“Non sono offeso, ma dispiaciuto. Ritenevo che con me alla guida della Lega, il mondo del calcio potesse avviarsi verso un processo di normalizzazione e di sviluppo”. Parola di Gaetano Micciché, palermitano, presidente di Banca IMI, fratello del presidente dell’Ars, Gianfranco, e dell’ex vicepresidente del Palermo calcio, Guglielmo. Per venti mesi (fino al 19 novembre scorso) alla guida del calcio italiano. Nella parte di competenza dei club. Poi un’inchiesta e le dimissioni. A scagliarsi contro il presidente della Lega, evidenziando nel corso di un’intervista alcune irregolarità legate alla sua elezione, era stato il presidente del Genoa Enrico Preziosi (“che in assemblea aveva votato a mio favore”).
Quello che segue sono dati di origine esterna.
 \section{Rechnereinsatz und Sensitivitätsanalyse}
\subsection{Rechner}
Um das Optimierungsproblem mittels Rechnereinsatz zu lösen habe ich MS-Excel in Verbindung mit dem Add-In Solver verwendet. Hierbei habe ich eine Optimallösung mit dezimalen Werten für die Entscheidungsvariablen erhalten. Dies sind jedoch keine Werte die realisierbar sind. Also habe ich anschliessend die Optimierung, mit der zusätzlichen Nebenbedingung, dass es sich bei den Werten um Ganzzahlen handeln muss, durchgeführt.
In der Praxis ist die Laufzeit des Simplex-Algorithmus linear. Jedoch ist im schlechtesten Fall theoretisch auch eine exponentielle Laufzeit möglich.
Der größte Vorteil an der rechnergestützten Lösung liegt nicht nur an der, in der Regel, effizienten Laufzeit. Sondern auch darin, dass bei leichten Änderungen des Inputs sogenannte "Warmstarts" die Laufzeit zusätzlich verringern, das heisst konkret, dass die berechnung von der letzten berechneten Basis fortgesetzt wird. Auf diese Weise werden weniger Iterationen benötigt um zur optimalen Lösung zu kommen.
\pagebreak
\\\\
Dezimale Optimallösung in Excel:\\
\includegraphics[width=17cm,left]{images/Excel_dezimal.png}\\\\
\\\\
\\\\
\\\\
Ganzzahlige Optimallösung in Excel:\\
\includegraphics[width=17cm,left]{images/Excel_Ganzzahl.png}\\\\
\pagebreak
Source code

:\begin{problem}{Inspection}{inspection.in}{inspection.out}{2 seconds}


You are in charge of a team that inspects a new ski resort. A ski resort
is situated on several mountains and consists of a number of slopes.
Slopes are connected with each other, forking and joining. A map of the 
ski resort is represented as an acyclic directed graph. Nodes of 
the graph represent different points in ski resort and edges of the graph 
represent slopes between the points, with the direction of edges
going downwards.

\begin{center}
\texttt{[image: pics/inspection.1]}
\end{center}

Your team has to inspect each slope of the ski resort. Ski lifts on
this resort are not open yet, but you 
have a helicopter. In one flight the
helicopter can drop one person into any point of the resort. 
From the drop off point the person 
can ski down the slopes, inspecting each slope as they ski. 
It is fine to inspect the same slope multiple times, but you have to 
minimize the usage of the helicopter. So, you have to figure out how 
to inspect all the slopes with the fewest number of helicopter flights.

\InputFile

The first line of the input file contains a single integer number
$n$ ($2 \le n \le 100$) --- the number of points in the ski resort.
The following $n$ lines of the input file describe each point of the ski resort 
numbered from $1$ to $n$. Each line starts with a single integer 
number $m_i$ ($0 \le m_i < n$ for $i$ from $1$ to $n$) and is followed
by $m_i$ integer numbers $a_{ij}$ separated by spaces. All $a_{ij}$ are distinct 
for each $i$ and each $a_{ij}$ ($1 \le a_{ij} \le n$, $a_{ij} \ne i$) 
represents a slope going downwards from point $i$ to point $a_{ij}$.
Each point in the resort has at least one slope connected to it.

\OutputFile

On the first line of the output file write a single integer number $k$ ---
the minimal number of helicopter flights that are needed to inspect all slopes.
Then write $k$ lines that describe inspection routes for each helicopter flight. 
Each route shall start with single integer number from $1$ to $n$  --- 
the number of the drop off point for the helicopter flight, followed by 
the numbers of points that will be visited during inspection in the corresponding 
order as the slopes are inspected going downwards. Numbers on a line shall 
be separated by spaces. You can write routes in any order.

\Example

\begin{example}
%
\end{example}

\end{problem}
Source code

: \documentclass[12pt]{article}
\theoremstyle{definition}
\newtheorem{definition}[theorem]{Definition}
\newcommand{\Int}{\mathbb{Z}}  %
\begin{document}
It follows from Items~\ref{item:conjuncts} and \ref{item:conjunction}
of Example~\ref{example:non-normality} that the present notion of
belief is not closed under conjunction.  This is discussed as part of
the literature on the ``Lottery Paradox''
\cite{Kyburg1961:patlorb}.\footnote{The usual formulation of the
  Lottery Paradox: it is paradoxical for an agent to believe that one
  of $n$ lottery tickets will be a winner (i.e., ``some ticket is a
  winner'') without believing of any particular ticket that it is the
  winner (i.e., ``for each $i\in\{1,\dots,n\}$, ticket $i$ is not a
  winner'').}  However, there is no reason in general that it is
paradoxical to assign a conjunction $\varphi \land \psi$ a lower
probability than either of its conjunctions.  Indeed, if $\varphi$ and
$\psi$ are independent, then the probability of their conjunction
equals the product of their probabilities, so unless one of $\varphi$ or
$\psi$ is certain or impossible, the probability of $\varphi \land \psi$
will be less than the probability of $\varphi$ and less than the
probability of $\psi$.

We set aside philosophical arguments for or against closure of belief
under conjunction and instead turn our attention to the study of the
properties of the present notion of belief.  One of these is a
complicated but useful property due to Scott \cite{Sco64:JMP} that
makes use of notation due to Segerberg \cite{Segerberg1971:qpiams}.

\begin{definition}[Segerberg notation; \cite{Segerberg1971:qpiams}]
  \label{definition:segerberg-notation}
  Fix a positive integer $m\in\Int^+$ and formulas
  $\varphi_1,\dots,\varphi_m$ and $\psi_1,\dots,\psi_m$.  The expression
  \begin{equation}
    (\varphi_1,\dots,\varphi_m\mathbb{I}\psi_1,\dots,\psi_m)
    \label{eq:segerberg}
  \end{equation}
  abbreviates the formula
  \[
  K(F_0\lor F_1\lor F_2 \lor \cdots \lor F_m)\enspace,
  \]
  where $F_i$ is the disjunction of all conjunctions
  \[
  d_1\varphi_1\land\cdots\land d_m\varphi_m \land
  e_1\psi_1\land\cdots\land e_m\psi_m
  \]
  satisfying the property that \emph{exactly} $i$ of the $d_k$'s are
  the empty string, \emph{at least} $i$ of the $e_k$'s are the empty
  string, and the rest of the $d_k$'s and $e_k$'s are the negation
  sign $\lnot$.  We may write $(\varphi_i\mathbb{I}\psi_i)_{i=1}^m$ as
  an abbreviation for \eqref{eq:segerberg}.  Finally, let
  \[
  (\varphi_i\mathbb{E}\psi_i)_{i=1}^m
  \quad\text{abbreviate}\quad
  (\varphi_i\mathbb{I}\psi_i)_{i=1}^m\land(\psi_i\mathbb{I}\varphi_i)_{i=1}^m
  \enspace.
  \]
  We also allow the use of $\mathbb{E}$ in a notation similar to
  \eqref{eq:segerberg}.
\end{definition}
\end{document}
Da qui si innescò l’intervento della Procura Federale della Figc: “Non amo fare dietrologie – ha detto Micciché in una intervista al “Corriere della Sera” – ma è certo che nel mio caso si indagò sulla base di dichiarazioni anonime e di una frase di un presidente di società rilasciate a un sito online”. “Diciamo che i miei comportamenti – prosegue il presidente di Banca Imi – che sarebbero naturali in ogni azienda, in quel contesto erano percepiti come un fastidio da parte di chi si sentiva depauperato di un proprio beneficio”. E da qui parte l’analisi ai raggi x del calcio italiano: “Sin dal primo momento mi sono imbattuto in una cultura radicata in molti, caratterizzata da mancanza di volontà di delegare e ricerca di interessi personali anziché generali. Nonostante ciò, tutte le delibere durante la mia presidenza sono state approvate all’unanimità”. Miccichè va via con un po’ di amaro in bocca (“Non tanto per me, quanto per le opportunità che si perdono nella realizzazione di progetti di interesse generale”), ma non rinnega il momento in cui accettò l’incarico: “Il calcio è il nostro Paese, è uno dei modi con cui l’Italia nella sua bellezza e competenza si fa apprezzare internazionalmente. Mi auguro che la Lega possa tornare ad avere una governance regolare”, ma è probabile che in seguito a questa crisi innescata dalla Procura e dalle sue dimissioni, l’unica via sia quella del commissariamento.